Tom Burt, Microsoft's head of customer security and trust, said a United States district court had granted the company the right to take control of the phishing sites used by Phosphorous.

Its Digital Crimes Unit is now able to redirect traffic from infected devices to the 99 domains to a sinkhole, allowing it to analyse the incoming data and share the threat intelligence, Burt said.

The domain names registered by Phosphorous, also known as Charming Kitten and Ajax Security Team, mimic Microsoft and other well-known brands to appear authentic.

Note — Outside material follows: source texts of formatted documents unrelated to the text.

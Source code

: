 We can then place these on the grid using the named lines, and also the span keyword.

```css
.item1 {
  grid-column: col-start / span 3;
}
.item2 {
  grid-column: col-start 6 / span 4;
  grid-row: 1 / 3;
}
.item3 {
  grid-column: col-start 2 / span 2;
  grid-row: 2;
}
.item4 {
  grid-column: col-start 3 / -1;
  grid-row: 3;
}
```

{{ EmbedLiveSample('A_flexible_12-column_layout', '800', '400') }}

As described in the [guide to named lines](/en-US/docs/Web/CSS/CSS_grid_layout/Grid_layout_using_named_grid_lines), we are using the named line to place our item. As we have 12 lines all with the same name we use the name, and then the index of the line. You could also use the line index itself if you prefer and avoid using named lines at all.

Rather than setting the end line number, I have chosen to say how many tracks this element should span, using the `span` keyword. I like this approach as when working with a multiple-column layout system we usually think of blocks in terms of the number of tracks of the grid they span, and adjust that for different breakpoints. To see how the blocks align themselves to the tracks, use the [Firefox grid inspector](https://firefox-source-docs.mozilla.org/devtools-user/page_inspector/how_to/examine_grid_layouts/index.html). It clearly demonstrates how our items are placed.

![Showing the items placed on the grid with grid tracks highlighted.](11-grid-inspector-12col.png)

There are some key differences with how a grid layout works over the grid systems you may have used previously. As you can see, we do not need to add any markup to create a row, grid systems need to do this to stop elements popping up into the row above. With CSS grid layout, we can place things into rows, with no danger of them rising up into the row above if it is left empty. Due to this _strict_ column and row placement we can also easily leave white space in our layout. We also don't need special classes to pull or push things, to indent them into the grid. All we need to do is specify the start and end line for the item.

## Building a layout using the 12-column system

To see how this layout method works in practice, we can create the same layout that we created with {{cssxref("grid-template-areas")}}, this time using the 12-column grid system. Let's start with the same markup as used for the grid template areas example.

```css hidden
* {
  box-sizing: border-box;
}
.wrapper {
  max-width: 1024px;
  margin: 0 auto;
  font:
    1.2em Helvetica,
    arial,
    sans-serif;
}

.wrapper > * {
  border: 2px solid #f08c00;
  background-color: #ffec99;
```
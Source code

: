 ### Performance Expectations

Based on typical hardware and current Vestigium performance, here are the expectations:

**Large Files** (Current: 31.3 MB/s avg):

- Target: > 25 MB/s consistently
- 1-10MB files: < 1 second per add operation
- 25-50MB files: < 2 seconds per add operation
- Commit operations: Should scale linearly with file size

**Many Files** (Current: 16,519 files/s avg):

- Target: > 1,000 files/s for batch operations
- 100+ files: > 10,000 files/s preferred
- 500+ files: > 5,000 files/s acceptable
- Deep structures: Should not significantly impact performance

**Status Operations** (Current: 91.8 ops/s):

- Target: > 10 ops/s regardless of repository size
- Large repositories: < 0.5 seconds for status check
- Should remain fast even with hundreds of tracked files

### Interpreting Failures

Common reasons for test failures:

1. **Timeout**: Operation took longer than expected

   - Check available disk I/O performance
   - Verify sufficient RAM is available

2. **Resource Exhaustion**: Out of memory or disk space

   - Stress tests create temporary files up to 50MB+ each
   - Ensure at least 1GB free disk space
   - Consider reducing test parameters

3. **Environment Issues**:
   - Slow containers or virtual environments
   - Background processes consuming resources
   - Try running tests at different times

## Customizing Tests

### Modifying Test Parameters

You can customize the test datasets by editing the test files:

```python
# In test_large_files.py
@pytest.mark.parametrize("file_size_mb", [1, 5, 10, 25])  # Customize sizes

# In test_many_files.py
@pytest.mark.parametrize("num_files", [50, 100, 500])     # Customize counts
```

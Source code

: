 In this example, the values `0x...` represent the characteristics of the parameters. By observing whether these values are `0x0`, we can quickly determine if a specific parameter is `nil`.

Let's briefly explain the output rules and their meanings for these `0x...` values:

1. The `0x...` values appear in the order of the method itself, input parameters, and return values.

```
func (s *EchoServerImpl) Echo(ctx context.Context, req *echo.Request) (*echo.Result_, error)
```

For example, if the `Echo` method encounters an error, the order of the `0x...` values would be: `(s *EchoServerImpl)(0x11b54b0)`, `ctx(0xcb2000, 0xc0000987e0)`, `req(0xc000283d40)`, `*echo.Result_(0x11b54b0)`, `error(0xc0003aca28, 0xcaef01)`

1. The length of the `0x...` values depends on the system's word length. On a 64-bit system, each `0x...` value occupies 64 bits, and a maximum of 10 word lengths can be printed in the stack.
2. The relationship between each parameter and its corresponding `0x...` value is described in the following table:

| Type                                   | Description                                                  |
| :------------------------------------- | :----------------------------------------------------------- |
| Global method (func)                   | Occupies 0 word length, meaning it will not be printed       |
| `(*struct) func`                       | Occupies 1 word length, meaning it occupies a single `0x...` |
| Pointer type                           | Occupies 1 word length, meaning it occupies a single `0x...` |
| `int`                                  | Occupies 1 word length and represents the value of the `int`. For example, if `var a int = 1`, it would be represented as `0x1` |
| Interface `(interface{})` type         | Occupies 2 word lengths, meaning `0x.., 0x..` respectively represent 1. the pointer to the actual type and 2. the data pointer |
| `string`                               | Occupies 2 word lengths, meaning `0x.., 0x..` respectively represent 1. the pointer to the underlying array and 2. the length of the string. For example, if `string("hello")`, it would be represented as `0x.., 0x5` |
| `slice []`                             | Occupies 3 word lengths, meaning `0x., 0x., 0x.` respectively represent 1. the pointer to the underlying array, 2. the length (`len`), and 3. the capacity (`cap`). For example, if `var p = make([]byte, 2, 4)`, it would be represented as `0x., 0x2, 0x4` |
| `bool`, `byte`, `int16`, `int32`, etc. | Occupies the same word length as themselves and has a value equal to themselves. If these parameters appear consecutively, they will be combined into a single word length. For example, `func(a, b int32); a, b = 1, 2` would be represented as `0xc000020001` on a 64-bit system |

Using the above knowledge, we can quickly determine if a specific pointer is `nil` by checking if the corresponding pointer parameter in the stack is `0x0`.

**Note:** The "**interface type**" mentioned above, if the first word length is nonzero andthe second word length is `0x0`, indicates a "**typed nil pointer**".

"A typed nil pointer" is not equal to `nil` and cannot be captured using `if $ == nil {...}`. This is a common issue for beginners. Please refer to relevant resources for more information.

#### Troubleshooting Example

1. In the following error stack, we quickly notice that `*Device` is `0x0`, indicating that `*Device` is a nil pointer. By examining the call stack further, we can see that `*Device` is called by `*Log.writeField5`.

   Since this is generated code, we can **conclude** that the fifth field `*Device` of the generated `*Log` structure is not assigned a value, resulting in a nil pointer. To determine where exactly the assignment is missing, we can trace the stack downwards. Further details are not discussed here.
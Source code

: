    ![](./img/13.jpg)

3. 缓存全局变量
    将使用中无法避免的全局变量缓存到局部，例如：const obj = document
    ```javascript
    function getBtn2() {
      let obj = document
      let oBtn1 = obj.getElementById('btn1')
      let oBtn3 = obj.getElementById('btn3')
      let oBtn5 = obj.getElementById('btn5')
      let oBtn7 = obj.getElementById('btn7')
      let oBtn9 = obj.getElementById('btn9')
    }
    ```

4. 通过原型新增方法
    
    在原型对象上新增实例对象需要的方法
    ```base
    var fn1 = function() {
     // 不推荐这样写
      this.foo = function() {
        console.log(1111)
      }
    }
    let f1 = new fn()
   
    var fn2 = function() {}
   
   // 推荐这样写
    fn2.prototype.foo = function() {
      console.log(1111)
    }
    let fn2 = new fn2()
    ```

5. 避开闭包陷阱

Outlook-verify.net, yahoo-verify.net, verification-live.com and myaccount-services.net are some of the Phosphorous phishing domains that a Washington district court ordered registries such as Verisign, Afilias and Neustar to hand over control of to Microsoft.

Phosphorous has been tracked by Microsoft's DCU and Threat Intelligence Centre since 2013 and uses spear phishing to compromise individuals' personal accounts.

Social engineering techniques that involve using fake social media accounts are used by Phosphorous to trick people into clicking on links causing malware to be downloaded onto their computers.

The hacking group also sends out emails to victims, warning of a purported security issue affecting their accounts.

Victims are asked to enter their account credentials into a web form, which allows Phosphorous to capture usernames and login passwords.

The DCU has used the domain takeover approach 15 times in the past, Burt said.

Prior to Phosphorous, Microsoft disrupted the APT 28 group linked to Russia in a similar fashion last year.